This is basically the same as zac67's answer "Either it's a bad LSA contact, a bad panel insert or a damaged cable.", but probably the situation is intentional, not accidental.

It is compelling that it's exactly pairs 1/2 and 3/6 that are 20m long, while the other pairs are just shown with the length of the patch cable used to connect the tester to the cable.


EDIT: Actually, the above statement might be wrong.

The cable tester's graphical result is somewhat puzzling. It does show "S" (shielding) as a interrupted link, but the presentation of wire pairs 4&5 and 7&8 is shown as single strech of 1m cable.

If wire pairs 4&5 and 7&8 were discontiguous, i.e. present in the 1m patch cords, but "absent" (probably: "used elsewhere") in the ~20m of fixed-installation cable, they should be shown the same way as the shielding link: with a gap.

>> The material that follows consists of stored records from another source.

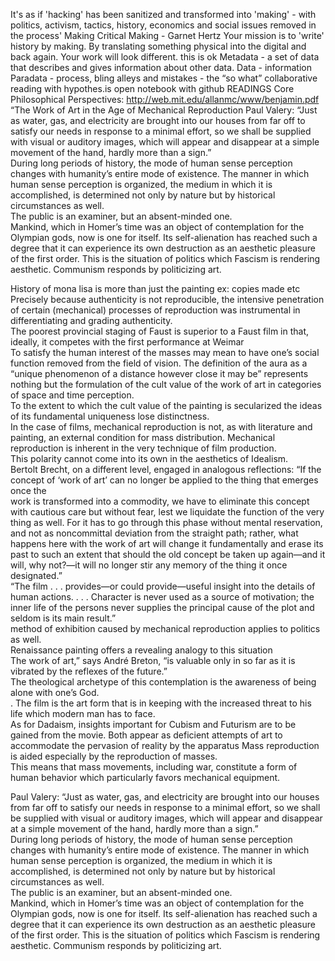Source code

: It's as if 'hacking' has been sanitized and transformed into 'making' - with politics, activism, tactics, history, economics and social issues removed in the process'
Making Critical Making - Garnet Hertz
Your mission is to 'write' history by making.
By translating something physical into the digital and back again.
Your work will look different.
this is ok
Metadata - a set of data that describes and gives information about other data.
Data - information 
Paradata - process, bling alleys and mistakes - the “so what” 
collaborative reading with hypothes.is
open notebook with github
READINGS
Core Philosophical Perspectives: 
 http://web.mit.edu/allanmc/www/benjamin.pdf
“The Work of Art in the Age of Mechanical Reproduction
Paul Valery: “Just as water, gas, and electricity are brought into our houses from far off to satisfy our needs in response to a minimal effort, so we shall be supplied with visual or auditory images, which will appear and disappear at a simple movement of the hand, hardly more than a sign.”									
During long periods of history, the mode of human sense perception changes with humanity’s entire mode of existence. The manner in which human sense perception is organized, the medium in which it is accomplished, is determined not only by nature but by historical circumstances as well.  
 The public is an examiner, but an absent-minded one. 						
Mankind, which in Homer’s time was an object of contemplation for the Olympian gods, now is one for itself. Its self-alienation has reached such a degree that it can experience its own destruction as an aesthetic pleasure of the first order. This is the situation of politics which Fascism is rendering aesthetic. Communism responds by politicizing art. 
						
History of mona lisa is more than just the painting ex: copies made etc	
Precisely because authenticity is not reproducible, the intensive penetration of certain (mechanical) processes of reproduction was instrumental in differentiating and grading authenticity.  
The poorest provincial staging of Faust is superior to a Faust film in that, ideally, it competes with the first performance at Weimar 					
To satisfy the human interest of the masses may mean to have one’s social function removed from the field of vision. 
The definition of the aura as a “unique phenomenon of a distance however close it may be” represents nothing but the formulation of the cult value of the work of art in categories of space and time perception. 					
 To the extent to which the cult value of the painting is secularized the ideas of its fundamental uniqueness lose distinctness. 					
In the case of films, mechanical reproduction is not, as with literature and painting, an external condition for mass distribution. Mechanical reproduction is inherent in the very technique of film production.  					
This polarity cannot come into its own in the aesthetics of Idealism. 					
Bertolt Brecht, on a different level, engaged in analogous reflections: “If the concept of ‘work of art’ can no longer be applied to the thing that emerges once the				
work is transformed into a commodity, we have to eliminate this concept with cautious care but without fear, lest we liquidate the function of the very thing as well. For it has to go through this phase without mental reservation, and not as noncommittal deviation from the straight path; rather, what happens here with the work of art will change it fundamentally and erase its past to such an extent that should the old concept be taken up again—and it will, why not?—it will no longer stir any memory of the thing it once designated.” 					
“The film . . . provides—or could provide—useful insight into the details of human actions. . . . Character is never used as a source of motivation; the inner life of the persons never supplies the principal cause of the plot and seldom is its main result.” 					
method of exhibition caused by mechanical reproduction applies to politics as well.  	
Renaissance painting offers a revealing analogy to this situation 					
The work of art,” says André Breton, “is valuable only in so far as it is vibrated by the reflexes of the future.” 					
The theological archetype of this contemplation is the awareness of being alone with one’s God.  
. The film is the art form that is in keeping with the increased threat to his life which modern man has to face. 					
 As for Dadaism, insights important for Cubism and Futurism are to be gained from the movie. Both appear as deficient attempts of art to accommodate the pervasion of reality by the apparatus 
Mass reproduction is aided especially by the reproduction of masses.  		 	 	
 This means that mass movements, including war, constitute a form of human behavior which particularly favors mechanical equipment. 
				
Paul Valery: “Just as water, gas, and electricity are brought into our houses from far off to satisfy our needs in response to a minimal effort, so we shall be supplied with visual or auditory images, which will appear and disappear at a simple movement of the hand, hardly more than a sign.”									
During long periods of history, the mode of human sense perception changes with humanity’s entire mode of existence. The manner in which human sense perception is organized, the medium in which it is accomplished, is determined not only by nature but by historical circumstances as well.  
 The public is an examiner, but an absent-minded one. 						
Mankind, which in Homer’s time was an object of contemplation for the Olympian gods, now is one for itself. Its self-alienation has reached such a degree that it can experience its own destruction as an aesthetic pleasure of the first order. This is the situation of politics which Fascism is rendering aesthetic. Communism responds by politicizing art.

Then again, this might be a misinterpretation by the cable tester.


There were days when installed 8-wire cable was used to provide two 8P8C connectors (a.k.a. "RJ45"), but equipped with just 4 wires each (1,2,3,6), to "save some money", and of course because 100Mbit/s Ethernet was a big thing back then and because it ran fine on just two twisted pairs.

Saving money that way has a veeeeery long tail, as we now see. And then there were "Cat5" labelled patch cords too, with just two pairs inside. m-(

You may want to check if you happen to have found one of these old tripwires (pun intended).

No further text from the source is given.